» Stored data entries
╔══
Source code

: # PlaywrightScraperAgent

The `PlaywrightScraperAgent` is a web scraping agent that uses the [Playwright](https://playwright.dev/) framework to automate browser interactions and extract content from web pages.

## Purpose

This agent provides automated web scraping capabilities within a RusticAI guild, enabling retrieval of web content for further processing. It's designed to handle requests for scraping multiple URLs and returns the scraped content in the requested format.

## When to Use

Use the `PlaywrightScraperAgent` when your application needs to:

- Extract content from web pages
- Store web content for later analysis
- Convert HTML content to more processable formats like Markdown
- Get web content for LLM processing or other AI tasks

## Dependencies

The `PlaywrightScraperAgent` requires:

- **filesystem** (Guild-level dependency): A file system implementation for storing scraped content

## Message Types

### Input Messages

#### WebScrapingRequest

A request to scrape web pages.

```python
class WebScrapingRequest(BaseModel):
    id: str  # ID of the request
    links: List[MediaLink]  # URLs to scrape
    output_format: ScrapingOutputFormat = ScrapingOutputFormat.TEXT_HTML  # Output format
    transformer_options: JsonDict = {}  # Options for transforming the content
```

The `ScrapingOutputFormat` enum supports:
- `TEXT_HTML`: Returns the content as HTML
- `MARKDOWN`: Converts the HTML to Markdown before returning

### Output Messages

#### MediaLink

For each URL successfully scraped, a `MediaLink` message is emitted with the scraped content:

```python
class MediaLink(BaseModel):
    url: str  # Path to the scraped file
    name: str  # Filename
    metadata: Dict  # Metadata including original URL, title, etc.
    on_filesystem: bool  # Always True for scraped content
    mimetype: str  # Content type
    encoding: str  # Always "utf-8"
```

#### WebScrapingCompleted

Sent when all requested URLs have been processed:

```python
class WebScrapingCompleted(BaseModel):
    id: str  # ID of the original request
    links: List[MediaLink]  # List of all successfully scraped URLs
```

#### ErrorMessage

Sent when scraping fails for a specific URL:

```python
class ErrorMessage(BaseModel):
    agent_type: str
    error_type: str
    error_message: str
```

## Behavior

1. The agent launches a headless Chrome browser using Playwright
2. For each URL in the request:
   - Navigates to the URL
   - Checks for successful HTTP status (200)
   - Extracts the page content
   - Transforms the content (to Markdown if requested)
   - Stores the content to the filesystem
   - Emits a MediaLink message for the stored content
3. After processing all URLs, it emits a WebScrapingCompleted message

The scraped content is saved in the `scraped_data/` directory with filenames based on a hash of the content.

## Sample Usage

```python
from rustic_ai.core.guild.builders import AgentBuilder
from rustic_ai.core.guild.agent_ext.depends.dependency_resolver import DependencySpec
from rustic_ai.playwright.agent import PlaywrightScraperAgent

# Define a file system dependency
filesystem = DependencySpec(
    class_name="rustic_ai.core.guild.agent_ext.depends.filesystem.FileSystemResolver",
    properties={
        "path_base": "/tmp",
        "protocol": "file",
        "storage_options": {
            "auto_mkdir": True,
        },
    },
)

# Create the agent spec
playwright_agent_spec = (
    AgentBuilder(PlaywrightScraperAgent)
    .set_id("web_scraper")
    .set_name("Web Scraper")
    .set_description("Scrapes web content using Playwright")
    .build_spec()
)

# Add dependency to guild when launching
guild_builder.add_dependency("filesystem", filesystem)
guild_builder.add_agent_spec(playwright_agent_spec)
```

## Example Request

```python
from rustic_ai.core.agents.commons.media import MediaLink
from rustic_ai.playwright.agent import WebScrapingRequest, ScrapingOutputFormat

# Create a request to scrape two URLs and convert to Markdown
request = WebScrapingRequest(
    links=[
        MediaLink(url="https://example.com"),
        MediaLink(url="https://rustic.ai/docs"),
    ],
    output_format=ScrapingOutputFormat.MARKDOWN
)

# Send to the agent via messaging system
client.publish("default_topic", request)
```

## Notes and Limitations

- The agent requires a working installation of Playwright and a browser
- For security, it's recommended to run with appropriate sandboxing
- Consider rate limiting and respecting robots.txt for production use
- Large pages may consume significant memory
╚══
» What is required
The records are given above. Copy each line in them that holds "using".

» Task solution
1. The agent launches a headless Chrome browser using Playwright
    .set_description("Scrapes web content using Playwright")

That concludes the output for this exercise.